Monday’s parliamentary election was conducted in regime-held areas on Monday. Assad told reporters after casting his ballot that “all the hopes would be put on the People’s Assembly,” but a Kurdish academic said the parliament lacks Kurdish representation. 

Fareed Saadun told Rudaw that out of the 14 victorious candidates in Hasaka province only one is Kurdish; however, “he does not consider himself as a Kurd.”
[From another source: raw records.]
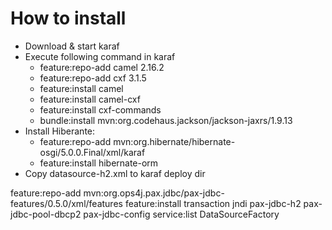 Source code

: # How to install
* Download & start karaf
* Execute following command in karaf
    - feature:repo-add camel 2.16.2
    - feature:repo-add cxf 3.1.5
    - feature:install camel
    - feature:install camel-cxf
    - feature:install cxf-commands
    - bundle:install mvn:org.codehaus.jackson/jackson-jaxrs/1.9.13
* Install Hiberante:
	- feature:repo-add mvn:org.hibernate/hibernate-osgi/5.0.0.Final/xml/karaf
	- feature:install hibernate-orm
* Copy datasource-h2.xml to karaf deploy dir
	
    

feature:repo-add mvn:org.ops4j.pax.jdbc/pax-jdbc-features/0.5.0/xml/features
feature:install transaction jndi pax-jdbc-h2 pax-jdbc-pool-dbcp2 pax-jdbc-config
service:list DataSourceFactory
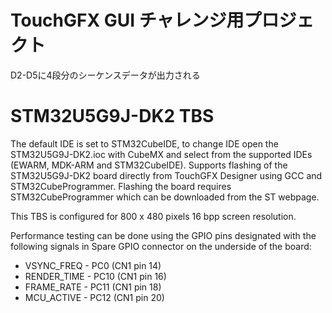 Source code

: # TouchGFX GUI チャレンジ用プロジェクト
D2-D5に4段分のシーケンスデータが出力される



# STM32U5G9J-DK2 TBS

The default IDE is set to STM32CubeIDE, to change IDE open the STM32U5G9J-DK2.ioc with CubeMX and select from the supported IDEs (EWARM, MDK-ARM and STM32CubeIDE). Supports flashing of the STM32U5G9J-DK2 board directly from TouchGFX Designer using GCC and STM32CubeProgrammer. Flashing the board requires STM32CubeProgrammer which can be downloaded from the ST webpage.

This TBS is configured for 800 x 480 pixels 16 bpp screen resolution.

Performance testing can be done using the GPIO pins designated with the following signals in Spare GPIO connector on the underside of the board:

- VSYNC_FREQ  - PC0  (CN1 pin 14)
- RENDER_TIME - PC10 (CN1 pin 16)
- FRAME_RATE  - PC11 (CN1 pin 18)
- MCU_ACTIVE  - PC12 (CN1 pin 20)

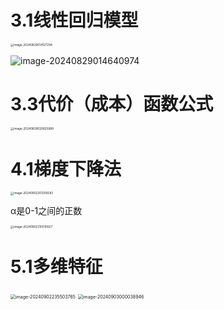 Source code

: # 3.1线性回归模型

<img src="C:\Users\y3343\AppData\Roaming\Typora\typora-user-images\image-20240829014127294.png" alt="image-20240829014127294" style="zoom: 33%;" />

![image-20240829014640974](C:\Users\y3343\AppData\Roaming\Typora\typora-user-images\image-20240829014640974.png)

# 3.3代价（成本）函数公式

<img src="C:\Users\y3343\AppData\Roaming\Typora\typora-user-images\image-20240829020825989.png" alt="image-20240829020825989" style="zoom:33%;" />

#  4.1梯度下降法

<img src="C:\Users\y3343\AppData\Roaming\Typora\typora-user-images\image-20240902201209283.png" alt="image-20240902201209283" style="zoom:33%;" />

α是0-1之间的正数

<img src="C:\Users\y3343\AppData\Roaming\Typora\typora-user-images\image-20240902210010027.png" alt="image-20240902210010027" style="zoom:33%;" />

# 5.1多维特征

<img src="C:\Users\y3343\AppData\Roaming\Typora\typora-user-images\image-20240902235503765.png" alt="image-20240902235503765" style="zoom:50%;" />

<img src="C:\Users\y3343\AppData\Roaming\Typora\typora-user-images\image-20240903000038946.png" alt="image-20240903000038946" style="zoom:50%;" />



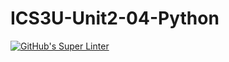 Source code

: # ICS3U-Unit2-04-Python

[![GitHub's Super Linter](https://github.com/Andrew-Ten-Den/ICS3U-Unit2-04-Python/workflows/GitHub's%20Super%20Linter/badge.svg)](https://github.com/Andrew-Ten-Den/ICS3U-Unit2-04-Python/actions)

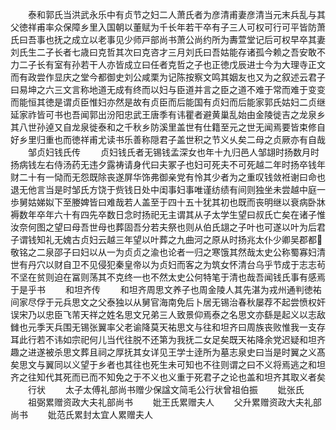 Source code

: <!-- { "loadSidebar": true } -->
　　泰和郭氏当洪武永乐中有贞节之妇二人萧氏者为彦清甫妻彦清当元末兵乱与其父徳祥甫率众保障乡里入国朝以董赋为千长年若干卒有子三人可权可行可平皆防萧氏曰吾事也抚之成立以老事见少师戸部尚书萧公尚约所为夀萱堂记后可权早卒其妻刘氏生二子长者七歳曰克哲其次曰克咨才三月刘氏曰吾姑能存诸孤今赖之吾安敢不力二子长有室有孙若干人亦皆成立曰任者克哲之子也正徳戊辰进士今为大理寺正文而有政尝作显庆之堂今都御史刘公咸栗为记陈按察文鸣其姻友也又为之叙述云君子曰易坤之六三文言称地道无成有终而以妇与臣道并言之臣之道不难于常而难于变变而能恒其徳是谓贞臣惟妇亦然是故有贞臣而后能国有贞妇而后能家郭氏姑妇二贞继延家祚皆可书也吾闻郭出汾阳忠武王唐季有讳瞿者避黄巢乱始由金陵徙吉之龙泉乡其八世孙逴又自龙泉徙泰和之千秋乡防溪里盖世有仕籍至元之世无闻焉要皆束修自好乡里归重也而徳祥甫尤读书乐善称隠君子盖世积之节义乆矣二母之贞厥亦有自哉
　　邹贞妇钱氏传
　　贞妇钱氏者无锡钱孟深女也年十九归邑人邹翃时扬数月时扬病钱左右侍汤药无违夕露祷请身代曰夫冢子也妇可死夫不可死越二年时扬卒钱年财二十有一恸而无怨既除丧遂屏华饰弗御亲党有怜其少者为之重叹钱敛袵谢曰命也退无他言当是时邹氏方饶于赀钱日处中闺事妇事唯谨纺绩有间则独坐未尝越中庭一歩舅姑娣姒下至媵婢皆曰难哉若人盖至于四十五十犹其初也既而丧明继以衰病卧牀褥数年卒年六十有四先卒数日念时扬祀无主谓其从子太学生望曰叔氏亡矣在诸子惟汝奈何图之望曰母吾世母也葬固吾分若夫祭也则从伯氏翃之子叶也可遂以叶为后君子谓钱知礼无媿古贞妇云越三年望以叶葬之九曲河之原从时扬兆太仆少卿吴郡都敬铭之二泉邵子曰妇以从一为贞贞之渝也论者一归之寒饿其然哉太史公称蜀寡妇清世有丹穴以财自卫不见侵犯秦皇帝以为贞妇而客之为筑女怀清台乌乎节成于志志茍不坚在贫则迫在冨则荡其不克终一也不然太史公何特笔于清也哉吾闻钱氏事有感焉于是乎书
　　和坦齐传
　　和坦齐周思文养子也周金陵人其先湛为戎州通判徳祐间家尽俘于元兵思文之父泰独以从舅官海南免后卜居无锡治春秋屡荐不起尝愤权奸误宋乃以忠臣飞芾天祥之姓名思文兄弟三人致景仰焉泰之名思文亦繇是起义以志敌雠也元季天兵围无锡张翼率父老谕降莫天祐思文与往和坦齐曰周族丧败惟我一支存耳此行若不讳如宗祀何儿当代往脱不还第为我抚二女足矣既天祐降余党迟疑和坦齐趣之进遂被杀思文葬且祠之厚抚其女详见王学士逹所为墓志泉史曰当是时翼之义髙矣思文与翼同以义望于乡者也其往也死生未可知也不往则谓之曰不义将焉逃之和坦齐之往知代其死而已而不知免之于不义也义重于死君子之论也盖和坦齐其取义者矣
　　行状
　　太子太傅礼部尚书赠少保諡文简毛公行状曾祖伯振
　　妣张氏
　　祖弼累赠资政大夫礼部尚书
　　妣王氏累赠夫人
　　父升累赠资政大夫礼部尚书
　　妣范氏累封太宜人累赠夫人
“Over 75 percent of the MPs will be affiliated with the Baath party,” he added, doubting there will be any political change in the country; although, “the regime has begun a new phase which they say aims at changing traditional policy and building a new Syria.”

“We cannot go smoothly during this stage and these difficult circumstances in Syria, the region and in the world if there was no national dialogue,” Assad told reporters. “The People’s Assembly is the most important institution for national dialogue, if you return to the rule of procedures… it would manage this process, process of dialogue, a dialogue within the Assembly.” 

With the results of the election, Assad’s Baath party is expected to remain in power. 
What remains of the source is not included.